近くの席の生徒に聞いても知らないと答えるばかり。
「食堂に行ったのかな?」
「弁当持ってたから違うと思うけど……」
斜め前の席の大川君が鯛の西京焼きを箸で掴んだまま教えてくれる。
弁当持ってた?
ってことは上に行ったのかな?
どうでもいい話になるけど、ここの生徒たちってお金持ちが多いせいか、お弁当も仕出し屋で買ったのばっかりだ。
オレとしては焦げた卵焼きとか、ミートボール、タコサンウインナーが美味しいと思うのに……。
なんて思っちゃうオレのごはんはパン一個だ。
昼の食事代、200円までだし。
この学校には食堂もあるけどやたらと高くて、平均2500円だから食堂にも行けない。素うどん800円だからね。普通にびっくりしたよ。
すっかり心が折れて机に突っ伏してる速人君を他所に、一人で6階に上がる。
何も考えずにドアを開いた次の瞬間、目の前に広がった光景に時間が止まった。
保険のセクシー先生が机に座り、椅子に座るハルチカ君に腕を伸ばしていたんだ!!!!!
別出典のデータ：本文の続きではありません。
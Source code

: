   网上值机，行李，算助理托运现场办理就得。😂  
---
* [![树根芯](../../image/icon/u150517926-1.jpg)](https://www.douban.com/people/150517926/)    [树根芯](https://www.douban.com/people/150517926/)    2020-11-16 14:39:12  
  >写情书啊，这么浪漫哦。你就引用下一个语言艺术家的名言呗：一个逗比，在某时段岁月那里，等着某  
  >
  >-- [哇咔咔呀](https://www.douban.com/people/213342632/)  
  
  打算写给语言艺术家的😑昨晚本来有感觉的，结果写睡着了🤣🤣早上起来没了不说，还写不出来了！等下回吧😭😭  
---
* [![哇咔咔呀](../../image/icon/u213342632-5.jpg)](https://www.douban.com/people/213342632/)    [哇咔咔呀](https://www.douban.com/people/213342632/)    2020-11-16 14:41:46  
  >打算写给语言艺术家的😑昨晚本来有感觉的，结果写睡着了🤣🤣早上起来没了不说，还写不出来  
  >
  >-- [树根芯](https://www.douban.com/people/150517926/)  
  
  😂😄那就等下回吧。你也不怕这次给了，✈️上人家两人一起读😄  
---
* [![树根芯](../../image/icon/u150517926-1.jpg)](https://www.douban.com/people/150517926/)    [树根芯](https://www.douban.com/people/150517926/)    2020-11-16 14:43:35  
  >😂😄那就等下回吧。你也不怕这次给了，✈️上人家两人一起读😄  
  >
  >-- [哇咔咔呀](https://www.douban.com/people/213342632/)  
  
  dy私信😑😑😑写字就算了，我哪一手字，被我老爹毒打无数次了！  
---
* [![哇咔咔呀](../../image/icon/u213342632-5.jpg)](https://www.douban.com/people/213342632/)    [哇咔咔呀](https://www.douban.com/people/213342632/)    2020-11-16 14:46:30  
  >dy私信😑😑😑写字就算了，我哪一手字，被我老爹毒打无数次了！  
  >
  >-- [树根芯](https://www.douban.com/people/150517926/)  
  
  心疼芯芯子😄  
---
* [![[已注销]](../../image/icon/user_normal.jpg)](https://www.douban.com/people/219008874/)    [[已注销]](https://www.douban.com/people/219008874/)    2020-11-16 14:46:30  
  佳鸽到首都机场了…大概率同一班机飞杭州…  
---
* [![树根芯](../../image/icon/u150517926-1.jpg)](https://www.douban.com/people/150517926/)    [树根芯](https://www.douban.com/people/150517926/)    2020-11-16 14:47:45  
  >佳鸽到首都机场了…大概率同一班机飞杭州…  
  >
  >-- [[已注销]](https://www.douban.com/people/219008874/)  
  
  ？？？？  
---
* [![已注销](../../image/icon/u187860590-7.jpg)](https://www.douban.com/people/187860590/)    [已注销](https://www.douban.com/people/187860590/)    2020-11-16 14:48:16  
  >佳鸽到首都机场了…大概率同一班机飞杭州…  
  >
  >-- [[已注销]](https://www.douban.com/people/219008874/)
胸のボタンが開いてるからブラまで見えてるぞ!!!!!!!
ナマブラ!!!!!!生まれて初めて見た!!!!
しまった、イベントの真っ最中だったのか!
ドアを開いたと同時にドアを閉める。
――――あれ? でも、保険の先生って攻略対象だったっけ?
ハーレムエンドって『桃崎モモ』『黄見きぃ』『緑川みどり』『蒼井葵』の四人だけじゃなかったのかな?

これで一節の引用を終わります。